车窗外,城市的霓虹被拉扯成一道道刺眼的流光,鸣笛声此起彼伏,汇聚成一条暴躁的洪流,向前涌动。
池旭单手扶着方向盘,油门踩得极深,手机被随意扔在副驾座上,开着免提。
“帮我租个房子,便宜点的。”
电话那头的人显然对“池少嘴里的便宜”有什么误解,笑得谄媚:“池少,我手里刚好有套顶配的公寓,也就是您,换别人怎么也得十万起步。我和您谁跟谁啊,五万块一个月,明天我亲自帮您搬行李。”

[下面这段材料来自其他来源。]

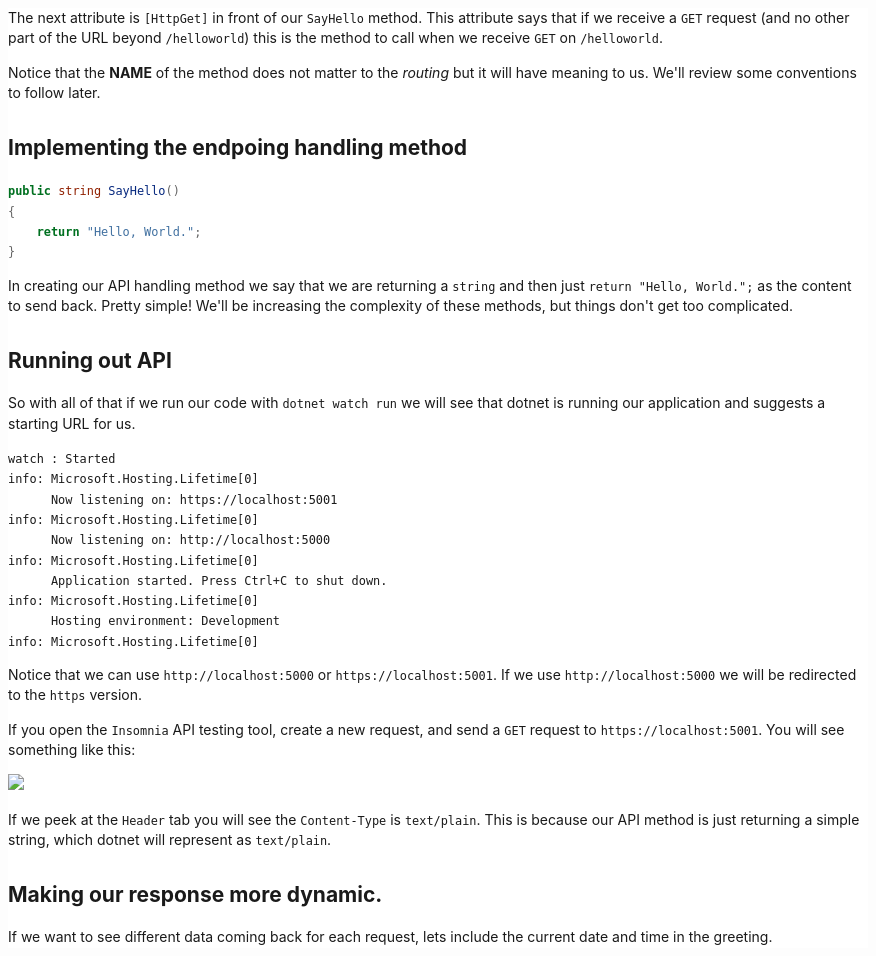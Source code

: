 The next attribute is `[HttpGet]` in front of our `SayHello` method. This attribute says that if we receive a `GET` request (and no other part of the URL beyond `/helloworld`) this is the method to call when we receive `GET` on `/helloworld`.

Notice that the **NAME** of the method does not matter to the _routing_ but it will have meaning to us. We'll review some conventions to follow later.

## Implementing the endpoing handling method

```C#
public string SayHello()
{
    return "Hello, World.";
}
```

In creating our API handling method we say that we are returning a `string` and then just `return "Hello, World.";` as the content to send back. Pretty simple! We'll be increasing the complexity of these methods, but things don't get too complicated.

## Running out API

So with all of that if we run our code with `dotnet watch run` we will see that dotnet is running our application and suggests a starting URL for us.

```
watch : Started
info: Microsoft.Hosting.Lifetime[0]
      Now listening on: https://localhost:5001
info: Microsoft.Hosting.Lifetime[0]
      Now listening on: http://localhost:5000
info: Microsoft.Hosting.Lifetime[0]
      Application started. Press Ctrl+C to shut down.
info: Microsoft.Hosting.Lifetime[0]
      Hosting environment: Development
info: Microsoft.Hosting.Lifetime[0]
```

Notice that we can use `http://localhost:5000` or `https://localhost:5001`. If we use `http://localhost:5000` we will be redirected to the `https` version.

If you open the `Insomnia` API testing tool, create a new request, and send a `GET` request to `https://localhost:5001`. You will see something like this:

![](./hello-world-get.png)

If we peek at the `Header` tab you will see the `Content-Type` is `text/plain`. This is because our API method is just returning a simple string, which dotnet will represent as `text/plain`.

## Making our response more dynamic.

If we want to see different data coming back for each request, lets include the current date and time in the greeting.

池旭深吸一口气,肺叶里似乎都窜着火星子,声音更沉了:“你听不懂人话吗,我要便宜点的。”
“啊?五万还贵啊?那,那您心里的价位是?”
池旭啧了一声,视线冷冷地扫过仪表盘:“一千一个月的,有吗,跟人合租也行。”
电话那头的声音在听到数额后戛然而止,对方沉默了好一会儿,半晌才结结巴巴地回过神:“一,一千?有,有吧,我给您找找。”
前方路口,身穿荧光绿马甲的交警示意池旭停车。
池旭瞳孔骤缩,一脚刹车踩死。惯性将他的背脊重重砸向椅背,昂贵的跑车发出一声刺耳的摩擦音,堪堪停了下来。
车窗降下,一张罚单递了进来。
“你小子超速了,注意安全,下次不许这样了。”
池旭没吭声。他垂着眼,修长的手指搭在灰扑扑的方向盘套上,那枚银色指环被路灯映得冷光森森。
他这辈子没这么乖顺地接过罚单。
他深吸一口气,把车停在了路边。池旭又点了一根烟,摇下了车窗,冷硬的风割过额头,他烦躁地看着车窗外的景色。
这里是建设银行门口,银行的玻璃门内,暖色的灯光惨淡地铺在地砖上。
夏律站在自助取款机前,盯着屏幕上的余额:3000。
她沉思片刻,手指便在键盘上熟练地敲击,将其中2500转进了姑妈卡里。
几年之前,那时候,姑父还没得癌症,虽然他干的都是廉价的体力活,但日子好歹还能混过去。
但是,疾病就像一场龙卷风,仅仅半年,就掀翻了这个本就摇摇欲坠的家。
姑父去世了,治疗和葬礼花光了家里所有的积蓄。
夏律的父亲,在她小学五年级的时候病逝了,妈妈留下了一笔钱,就远嫁到G州,是姑父姑妈养大了自己。
记忆斑驳地像旧照片,是他们在夏律最孤立无援的时候拉了一把,哪怕家里已经有两个孩子,也没短过她一口吃的,还供她读完了高中,考上了大学。
现如今,两个妹妹还在上高中,姑妈在农村种地收入微薄,家里的开销一大半全指望夏律打工了。
随着“滴”的一声轻响,转账成功。
卡里还剩五百,这个月应该够用了。
夏律抽出卡,推开厚重的玻璃门。屋内的暖气瞬间被夜风撕碎,寒意顺着领口直往骨头缝里钻。
跑车里,池旭盯着刚才支付的罚款记录,觉得今天属实是哪哪都不顺,又把手机扔回了副驾。
不远处,他看到一个姑娘裹着一身黑不溜秋的大衣,正快步走出银行。
“这个天,至于穿那么多吗?”池旭嘟囔了一句。
“阿嚏,操。”
池旭恶狠狠地摇上车窗,看着手机里朋友发的租房信息,发动了汽车,轰隆一声,汽车滑入了浓厚的夜色中。
夏律裹紧了大衣,看着不远处发动的昂贵跑车,摇了摇头,要是我的钱,跟世界上的花花公子一样多就好了。她快步地朝兼职的奶茶店走去。